Had the proposal gone to a vote at the shareholder meeting on Wednesday, Mr. Einhorn would likely have lost and the charter would have been amended. So he took a different tactic. He sued.

In the complaint, Greenlight Capital claimed that Apple’s proposal violated the unbundling rules of the Securities and Exchange Commission, which require that a shareholder ballot must “identify clearly and impartially each separate matter intended to be acted upon, whether or not related.” The rules also dictate that a “person solicited is afforded an opportunity to specify by boxes a choice between approval or disapproval of, or abstention with respect to each separate matter referred to therein as intended to be acted upon.” They are known as the unbundling rules because they effectively require that shareholders be allowed to separately express their views to the board without being coerced into voting for issues they would not support.

If you are not up to speed on these rules, you are not alone. There have only been a few court cases on the issue, and very little S.E.C. guidance on what constitutes bundling.
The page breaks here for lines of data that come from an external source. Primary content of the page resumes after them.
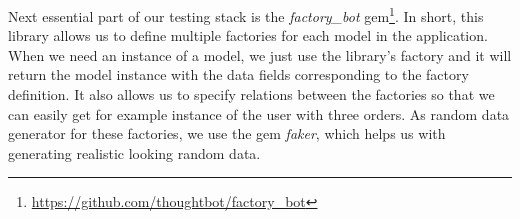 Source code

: Next essential part of our testing stack is  the \textit{factory\_bot} gem\footnote{\url{https://github.com/thoughtbot/factory_bot}}. In short, this library allows us to define multiple factories for each model in the application. When we need an instance of a model, we just use the library's factory and it will return the model instance with the data fields corresponding to the factory definition. It also allows us to specify relations between the factories so that we can easily get for example instance of the user with three orders. As random data generator for these factories, we use the gem \textit{faker}, which helps us with generating realistic looking random data.
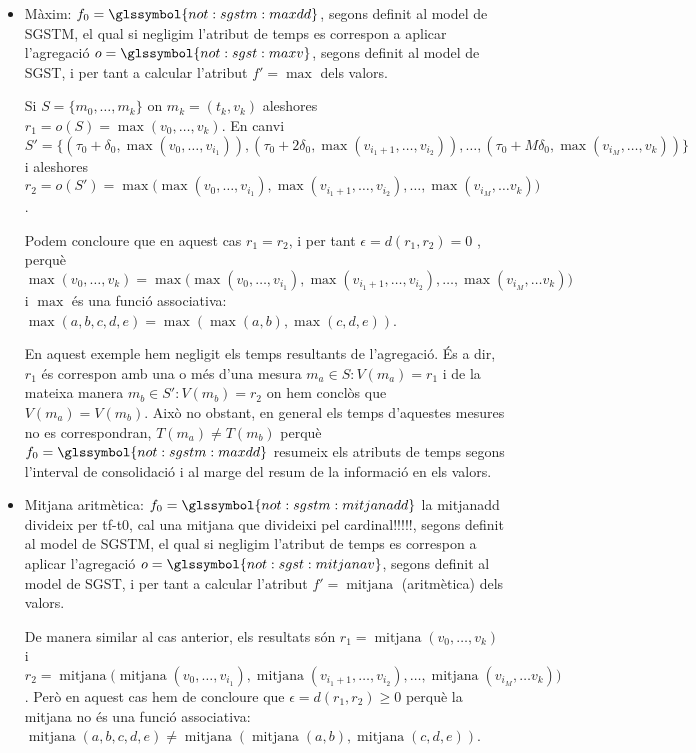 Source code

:   \begin{itemize}
  \item Màxim: $f_0=\glssymbol{not:sgstm:maxdd}$, segons definit al
    model de \gls{SGSTM}, el qual si negligim l'atribut de temps es
    correspon a aplicar l'agregació $o=\glssymbol{not:sgst:maxv}$,
    segons definit al model de \gls{SGST}, i per tant a calcular
    l'atribut $f'=\max$ dels valors.

    Si $S=\{m_0,\dotsc,m_k\}$ on $m_k=(t_k,v_k)$ aleshores
    $r_1=o(S)=\max(v_0,\dotsc, v_k)$. En canvi $S'=\{
    (\tau_0+\delta_0, \max(v_0,\dotsc,v_{i_1})),
    (\tau_0+2\delta_0,\max(v_{i_1+1},\dotsc,v_{i_2})), \dotsc,
    (\tau_0+M\delta_0,\max(v_{i_M}, \dotsc, v_k)) \}$ i aleshores
    $r_2=o(S')= \max\big( \max(v_0,\dotsc,v_{i_1}),
    \max(v_{i_1+1},\dotsc,v_{i_2}), \dotsc, \max(v_{i_M}, \dotsc v_k)
    \big)$.

    Podem concloure que en aquest cas $r_1=r_2$, i per tant
    $\epsilon=d(r_1,r_2)=0$ , perquè $\max(v_0,\dotsc, v_k) =
    \max\big( \max(v_0,\dotsc,v_{i_1}),
    \max(v_{i_1+1},\dotsc,v_{i_2}), \dotsc, \max(v_{i_M}, \dotsc v_k)
    \big)$ i $\max$ és una funció associativa: $\max(a,b,c,d,e) = \max(
    \max(a,b), \max(c,d,e))$.

    En aquest exemple hem negligit els temps resultants de
    l'agregació. És a dir, $r_1$ és correspon amb una o més d'una
    mesura $m_a\in S: V(m_a)=r_1$ i de la mateixa manera $m_b\in S':
    V(m_b)=r_2$ on hem conclòs que $V(m_a)=V(m_b)$. Això no obstant,
    en general els temps d'aquestes mesures no es correspondran,
    $T(m_a)\neq T(m_b)$ perquè $f_0=\glssymbol{not:sgstm:maxdd}$
    resumeix els atributs de temps segons l'interval de consolidació i
    al marge del resum de la informació en els valors.



\item   Mitjana aritmètica:
  $f_0=\glssymbol{not:sgstm:mitjanadd}$ la mitjanadd
  divideix per tf-t0, cal una mitjana que divideixi pel
  cardinal!!!!!, segons definit al model de
  \gls{SGSTM}, el qual si negligim l'atribut de temps es correspon a
  aplicar l'agregació $o=\glssymbol{not:sgst:mitjanav}$, segons
  definit al model de \gls{SGST}, i per tant a calcular l'atribut
  $f'=\operatorname{mitjana}$ (aritmètica) dels valors.

    De manera similar al cas anterior, els resultats són
    $r_1=\operatorname{mitjana}(v_0,\dotsc, v_k)$ i
    $r_2=\operatorname{mitjana}\big(
    \operatorname{mitjana}(v_0,\dotsc,v_{i_1}),
    \operatorname{mitjana}(v_{i_1+1},\dotsc,v_{i_2}), \dotsc,
    \operatorname{mitjana}(v_{i_M}, \dotsc v_k) \big)$.  Però en
    aquest cas hem de concloure que $\epsilon=d(r_1,r_2)\geq 0$ perquè
    la mitjana no és una funció associativa:
    $\operatorname{mitjana}(a,b,c,d,e) \neq \operatorname{mitjana}(
    \operatorname{mitjana}(a,b), \operatorname{mitjana}(c,d,e))$.
 



\end{itemize}
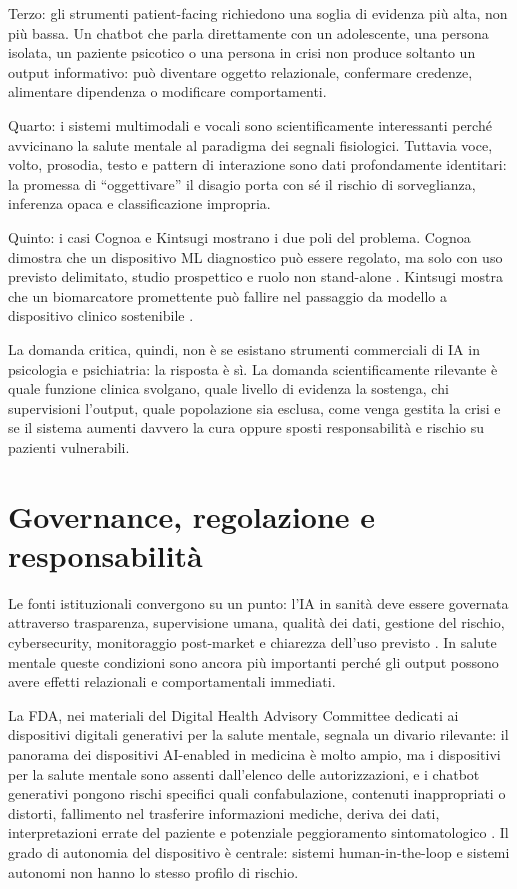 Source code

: \documentclass[11pt,a4paper]{article}
\begin{document}
Terzo: gli strumenti patient-facing richiedono una soglia di evidenza più alta, non più bassa. Un chatbot che parla direttamente con un adolescente, una persona isolata, un paziente psicotico o una persona in crisi non produce soltanto un output informativo: può diventare oggetto relazionale, confermare credenze, alimentare dipendenza o modificare comportamenti.

Quarto: i sistemi multimodali e vocali sono scientificamente interessanti perché avvicinano la salute mentale al paradigma dei segnali fisiologici. Tuttavia voce, volto, prosodia, testo e pattern di interazione sono dati profondamente identitari: la promessa di ``oggettivare'' il disagio porta con sé il rischio di sorveglianza, inferenza opaca e classificazione impropria.

Quinto: i casi Cognoa e Kintsugi mostrano i due poli del problema. Cognoa dimostra che un dispositivo ML diagnostico può essere regolato, ma solo con uso previsto delimitato, studio prospettico e ruolo non stand-alone \cite{fda-cognoa}. Kintsugi mostra che un biomarcatore promettente può fallire nel passaggio da modello a dispositivo clinico sostenibile \cite{verge2026}.

La domanda critica, quindi, non è se esistano strumenti commerciali di IA in psicologia e psichiatria: la risposta è sì. La domanda scientificamente rilevante è quale funzione clinica svolgano, quale livello di evidenza la sostenga, chi supervisioni l'output, quale popolazione sia esclusa, come venga gestita la crisi e se il sistema aumenti davvero la cura oppure sposti responsabilità e rischio su pazienti vulnerabili.

\section{Governance, regolazione e responsabilità}
\label{sec:governance}

Le fonti istituzionali convergono su un punto: l'IA in sanità deve essere governata attraverso trasparenza, supervisione umana, qualità dei dati, gestione del rischio, cybersecurity, monitoraggio post-market e chiarezza dell'uso previsto \cite{who2024,euai,apa}. In salute mentale queste condizioni sono ancora più importanti perché gli output possono avere effetti relazionali e comportamentali immediati.

La FDA, nei materiali del Digital Health Advisory Committee dedicati ai dispositivi digitali generativi per la salute mentale, segnala un divario rilevante: il panorama dei dispositivi AI-enabled in medicina è molto ampio, ma i dispositivi per la salute mentale sono assenti dall'elenco delle autorizzazioni, e i chatbot generativi pongono rischi specifici quali confabulazione, contenuti inappropriati o distorti, fallimento nel trasferire informazioni mediche, deriva dei dati, interpretazioni errate del paziente e potenziale peggioramento sintomatologico \cite{fda-dhac,fda-aiml}. Il grado di autonomia del dispositivo è centrale: sistemi human-in-the-loop e sistemi autonomi non hanno lo stesso profilo di rischio.
\end{document}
The only major guidance is an S.E.C. release from 2004 about bundling in votes on mergers. In that release, the S.E.C. indicated that bundling would occur where approval on a merger was grouped with approval of a material change to a company’s certificate of incorporation.

From this S.E.C. guidance, bundling appears to refer to two substantive matters lumped together.

On that basis, Mr. Einhorn’s complaint is not frivolous. Apple had combined a number of proposals as one – and even described them as separate in its proxy.

But the flip side of this argument was the one made by Apple itself – that this was merely an amendment to a certificate, which had the effect of enacting several changes to the charter. And Apple had the side of practice, if not precedent. Companies amend their certificates all the time, changing numerous terms in one vote.

While the judge struggled with the lack of precedent on the issue, he ultimately ruled for Mr. Einhorn. In doing so, he relied on a treatise that cited unwritten S.E.C. guidance from before 1999. The treatise stated that aggregating separate charter amendments – if material – would constitute bundling. The judge stated:

Given the language and purpose of the rules, it is plain to the Court that Proposal No. 2 impermissibly bundles “separate matters” for shareholder consideration. Even ignoring the mere formulation of Proposal No. 2 as four distinct changes, which “alone suggests the[ir] separability,” the present bundling of items forces shareholders, including Greenlight and Gralnick, to “approve or disapprove a package of items and thus approve [or disapprove] matters they [would] not if presented independently.”

The judge’s decision, at first blush, appears to be a reasonable interpretation of the rule.

But remember that the S.E.C. has only specifically come out against two separate items bundled together – a charter amendment and a merger. When you amend your charter, you are really only doing one thing with the ancillary effect of making changes to a company’s governance. And companies have amended their charters thousands of times.

In essence, the court is saying companies will have to change how they amend their certificates. Every term will now need to be broken out separately.

But corporate governance is not so neat.

When you look harder, the judge’s ruling goes quite far, maybe farther than the unbundling rules intended. A charter amendment is not about two different substantive acts. It is rather an individual charter vote that includes two or more proposals. There is a difference.

Nonetheless, perhaps the Apple case can be isolated as a problem of how it drafted the proposal. The company did describe the proposal as encompassing separate items, making Mr. Einhorn’s case much stronger.

But the bottom line is that, given how this disrupts the ability of a company to amend its charter, the S.E.C. will probably have to clarify things. If a company now decides to completely rewrite its charter, will every term now have to be broken out for a separate vote? What a hassle.

Ultimately, though, other than this headache for other companies, Mr. Einhorn’s win does not change a thing in the fight with Apple. Apple still has its cash hoard of roughly $140 billion, and Mr. Einhorn still wants the company to take more novel steps to monetize it.

If Apple had won this round, then shareholders would probably have approved Apple’s proposal, meaning that the board could no longer just unilaterally issue preferred shares. Instead, Apple shareholders would have had to vote on the matter, making it harder for Mr. Einhorn to get the proposal through.

As it stands now, the decision on whether to adopt Mr. Einhorn’s iPref’s proposal will remain with Apple’s board, which does not seem keen to do so. And remember, Apple’s chief executive, Timothy D. Cook, called the proposal “silly.”

Regardless of what happened in court, the cash issue remains. But now, the company does not have to implement shareholder friendly amendments in the form of majority voting for directors or requiring that shareholders must approve the issuance preferred stock. Apple had previously resisted such efforts, and probably only put the majority director proposal forward as cover for the preferred share proposal.

So Apple really is getting what it wants – which is to not have to add majority voting for directors. And instead of being labeled bad for shareholder governance, the company can blame Mr. Einhorn.

If you are shaking your head at this point, so am I. But that is what it’s like in the age of celebrity hedge funds.

These battles may often lack substance, but there is a lot of flash and distraction, sort of like the Kardashians. One wishes Apple could be allowed to go back to doing what it does best – making money by making things – instead of being caught up in Wall Street’s machinations.